**What the task requires:** Only the lines from the start of the data through the one containing "### How is this" belong in your answer; return them exactly.

Saved entries
********************
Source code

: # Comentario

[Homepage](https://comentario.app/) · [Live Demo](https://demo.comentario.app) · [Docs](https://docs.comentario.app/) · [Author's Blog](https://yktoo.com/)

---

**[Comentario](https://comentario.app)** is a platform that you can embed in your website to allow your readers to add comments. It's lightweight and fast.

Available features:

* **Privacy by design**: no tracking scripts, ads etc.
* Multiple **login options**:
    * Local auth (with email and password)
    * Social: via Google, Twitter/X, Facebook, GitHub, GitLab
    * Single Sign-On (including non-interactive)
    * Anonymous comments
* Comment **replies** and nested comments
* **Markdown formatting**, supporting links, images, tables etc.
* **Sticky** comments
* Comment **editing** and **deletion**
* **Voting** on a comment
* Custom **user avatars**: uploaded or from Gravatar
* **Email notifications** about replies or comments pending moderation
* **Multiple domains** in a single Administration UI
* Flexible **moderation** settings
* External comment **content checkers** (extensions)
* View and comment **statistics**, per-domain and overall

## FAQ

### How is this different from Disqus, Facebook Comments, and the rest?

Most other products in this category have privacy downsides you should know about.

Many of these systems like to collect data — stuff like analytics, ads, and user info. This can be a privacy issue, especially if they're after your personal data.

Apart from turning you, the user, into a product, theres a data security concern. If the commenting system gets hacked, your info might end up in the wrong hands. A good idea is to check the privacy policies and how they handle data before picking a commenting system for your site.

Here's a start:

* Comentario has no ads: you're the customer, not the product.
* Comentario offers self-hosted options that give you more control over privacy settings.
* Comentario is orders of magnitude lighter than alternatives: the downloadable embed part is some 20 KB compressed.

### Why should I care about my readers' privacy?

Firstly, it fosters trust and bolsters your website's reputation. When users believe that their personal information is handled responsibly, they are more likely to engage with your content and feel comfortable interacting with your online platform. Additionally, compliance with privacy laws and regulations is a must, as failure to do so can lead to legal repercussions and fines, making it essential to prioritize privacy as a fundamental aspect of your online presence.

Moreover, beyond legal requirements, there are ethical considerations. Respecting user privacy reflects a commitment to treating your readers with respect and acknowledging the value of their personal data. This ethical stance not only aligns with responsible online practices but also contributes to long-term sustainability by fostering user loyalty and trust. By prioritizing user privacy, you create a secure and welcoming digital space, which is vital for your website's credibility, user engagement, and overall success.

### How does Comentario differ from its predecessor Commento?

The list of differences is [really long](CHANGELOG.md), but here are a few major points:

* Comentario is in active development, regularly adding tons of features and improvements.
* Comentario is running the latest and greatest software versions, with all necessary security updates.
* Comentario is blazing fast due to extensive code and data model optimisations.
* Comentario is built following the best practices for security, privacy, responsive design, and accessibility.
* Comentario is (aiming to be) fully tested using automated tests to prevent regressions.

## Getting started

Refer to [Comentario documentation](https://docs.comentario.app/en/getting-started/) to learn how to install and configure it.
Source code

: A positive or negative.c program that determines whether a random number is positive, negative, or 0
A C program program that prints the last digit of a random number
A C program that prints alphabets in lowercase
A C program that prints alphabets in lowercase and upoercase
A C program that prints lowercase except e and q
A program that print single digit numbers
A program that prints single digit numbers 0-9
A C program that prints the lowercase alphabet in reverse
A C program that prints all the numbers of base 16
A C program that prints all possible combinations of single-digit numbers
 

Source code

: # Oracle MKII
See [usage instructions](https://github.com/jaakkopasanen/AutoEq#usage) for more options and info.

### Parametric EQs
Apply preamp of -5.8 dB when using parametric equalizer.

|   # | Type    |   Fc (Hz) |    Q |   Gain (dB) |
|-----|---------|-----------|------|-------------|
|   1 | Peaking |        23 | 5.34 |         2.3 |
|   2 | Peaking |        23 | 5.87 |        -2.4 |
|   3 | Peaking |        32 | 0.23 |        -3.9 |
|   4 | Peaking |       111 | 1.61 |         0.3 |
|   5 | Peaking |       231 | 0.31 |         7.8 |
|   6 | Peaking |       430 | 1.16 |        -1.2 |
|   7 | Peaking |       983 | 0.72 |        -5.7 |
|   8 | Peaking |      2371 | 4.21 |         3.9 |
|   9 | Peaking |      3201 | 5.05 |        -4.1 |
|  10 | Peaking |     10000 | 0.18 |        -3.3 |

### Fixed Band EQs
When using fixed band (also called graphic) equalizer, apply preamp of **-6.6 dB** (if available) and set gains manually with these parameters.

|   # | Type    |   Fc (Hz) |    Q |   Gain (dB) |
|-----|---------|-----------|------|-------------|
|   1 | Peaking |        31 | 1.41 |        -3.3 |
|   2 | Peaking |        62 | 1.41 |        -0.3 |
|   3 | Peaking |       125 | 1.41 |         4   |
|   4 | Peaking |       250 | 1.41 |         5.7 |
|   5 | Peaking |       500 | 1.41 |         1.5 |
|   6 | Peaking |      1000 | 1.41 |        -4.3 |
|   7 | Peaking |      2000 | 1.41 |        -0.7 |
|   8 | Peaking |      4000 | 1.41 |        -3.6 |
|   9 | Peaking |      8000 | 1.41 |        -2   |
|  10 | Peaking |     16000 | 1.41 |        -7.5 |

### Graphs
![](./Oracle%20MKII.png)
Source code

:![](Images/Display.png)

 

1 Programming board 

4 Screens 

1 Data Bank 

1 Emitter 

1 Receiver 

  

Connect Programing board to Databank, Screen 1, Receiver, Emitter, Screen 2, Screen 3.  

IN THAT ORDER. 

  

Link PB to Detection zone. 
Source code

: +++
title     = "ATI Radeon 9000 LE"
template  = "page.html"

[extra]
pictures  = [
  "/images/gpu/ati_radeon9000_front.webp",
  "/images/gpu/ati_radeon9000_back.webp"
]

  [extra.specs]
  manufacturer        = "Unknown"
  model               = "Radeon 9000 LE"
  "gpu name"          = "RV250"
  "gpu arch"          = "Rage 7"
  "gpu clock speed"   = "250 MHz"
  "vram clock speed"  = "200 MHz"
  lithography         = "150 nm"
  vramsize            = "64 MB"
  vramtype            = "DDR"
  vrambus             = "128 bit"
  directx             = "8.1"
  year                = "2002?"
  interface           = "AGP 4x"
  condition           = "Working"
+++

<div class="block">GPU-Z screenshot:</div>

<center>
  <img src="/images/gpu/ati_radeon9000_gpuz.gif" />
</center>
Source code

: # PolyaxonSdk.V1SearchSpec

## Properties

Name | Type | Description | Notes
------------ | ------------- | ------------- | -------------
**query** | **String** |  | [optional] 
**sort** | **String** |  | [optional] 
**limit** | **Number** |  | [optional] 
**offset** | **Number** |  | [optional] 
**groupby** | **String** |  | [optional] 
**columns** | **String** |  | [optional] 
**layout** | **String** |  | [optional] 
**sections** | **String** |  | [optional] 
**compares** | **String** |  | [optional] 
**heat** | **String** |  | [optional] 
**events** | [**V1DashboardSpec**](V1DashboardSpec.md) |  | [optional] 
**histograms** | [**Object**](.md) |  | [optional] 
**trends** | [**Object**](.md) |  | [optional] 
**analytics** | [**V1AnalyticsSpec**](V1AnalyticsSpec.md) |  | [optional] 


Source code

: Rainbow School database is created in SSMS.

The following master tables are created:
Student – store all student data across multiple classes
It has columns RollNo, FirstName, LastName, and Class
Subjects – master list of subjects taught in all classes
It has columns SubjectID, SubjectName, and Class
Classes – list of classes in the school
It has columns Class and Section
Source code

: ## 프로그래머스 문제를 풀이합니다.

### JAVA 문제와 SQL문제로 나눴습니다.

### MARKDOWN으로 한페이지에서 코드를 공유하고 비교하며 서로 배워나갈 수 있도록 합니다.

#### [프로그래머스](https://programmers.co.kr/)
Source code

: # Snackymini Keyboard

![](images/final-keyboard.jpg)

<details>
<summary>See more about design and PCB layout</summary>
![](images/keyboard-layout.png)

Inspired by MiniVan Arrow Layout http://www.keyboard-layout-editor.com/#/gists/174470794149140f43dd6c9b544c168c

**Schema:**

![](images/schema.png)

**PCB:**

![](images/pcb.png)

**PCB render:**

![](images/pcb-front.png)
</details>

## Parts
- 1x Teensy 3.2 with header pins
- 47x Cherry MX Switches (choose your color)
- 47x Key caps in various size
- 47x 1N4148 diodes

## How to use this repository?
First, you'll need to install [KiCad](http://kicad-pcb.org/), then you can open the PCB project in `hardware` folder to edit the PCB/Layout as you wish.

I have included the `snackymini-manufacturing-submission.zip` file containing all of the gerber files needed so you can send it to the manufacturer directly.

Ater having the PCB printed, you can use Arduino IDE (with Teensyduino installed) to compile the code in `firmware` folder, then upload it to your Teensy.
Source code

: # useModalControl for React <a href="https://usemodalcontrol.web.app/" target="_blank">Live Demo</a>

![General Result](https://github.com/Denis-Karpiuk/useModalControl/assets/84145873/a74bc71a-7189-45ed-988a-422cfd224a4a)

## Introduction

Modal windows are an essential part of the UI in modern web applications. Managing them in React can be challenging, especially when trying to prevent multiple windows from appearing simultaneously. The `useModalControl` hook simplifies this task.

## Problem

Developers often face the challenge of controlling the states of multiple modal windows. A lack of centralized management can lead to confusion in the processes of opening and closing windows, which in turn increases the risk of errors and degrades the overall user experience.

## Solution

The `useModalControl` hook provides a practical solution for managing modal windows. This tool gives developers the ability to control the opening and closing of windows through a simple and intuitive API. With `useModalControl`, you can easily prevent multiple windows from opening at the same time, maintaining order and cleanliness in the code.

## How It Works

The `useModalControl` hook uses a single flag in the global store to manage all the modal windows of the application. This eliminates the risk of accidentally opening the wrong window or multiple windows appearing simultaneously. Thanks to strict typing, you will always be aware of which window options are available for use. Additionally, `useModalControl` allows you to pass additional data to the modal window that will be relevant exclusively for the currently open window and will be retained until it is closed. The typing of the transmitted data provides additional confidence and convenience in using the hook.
********************
**Answer to the problem:**
Source code

: # Comentario

[Homepage](https://comentario.app/) · [Live Demo](https://demo.comentario.app) · [Docs](https://docs.comentario.app/) · [Author's Blog](https://yktoo.com/)

---

**[Comentario](https://comentario.app)** is a platform that you can embed in your website to allow your readers to add comments. It's lightweight and fast.

Available features:

* **Privacy by design**: no tracking scripts, ads etc.
* Multiple **login options**:
    * Local auth (with email and password)
    * Social: via Google, Twitter/X, Facebook, GitHub, GitLab
    * Single Sign-On (including non-interactive)
    * Anonymous comments
* Comment **replies** and nested comments
* **Markdown formatting**, supporting links, images, tables etc.
* **Sticky** comments
* Comment **editing** and **deletion**
* **Voting** on a comment
* Custom **user avatars**: uploaded or from Gravatar
* **Email notifications** about replies or comments pending moderation
* **Multiple domains** in a single Administration UI
* Flexible **moderation** settings
* External comment **content checkers** (extensions)
* View and comment **statistics**, per-domain and overall

## FAQ

### How is this different from Disqus, Facebook Comments, and the rest?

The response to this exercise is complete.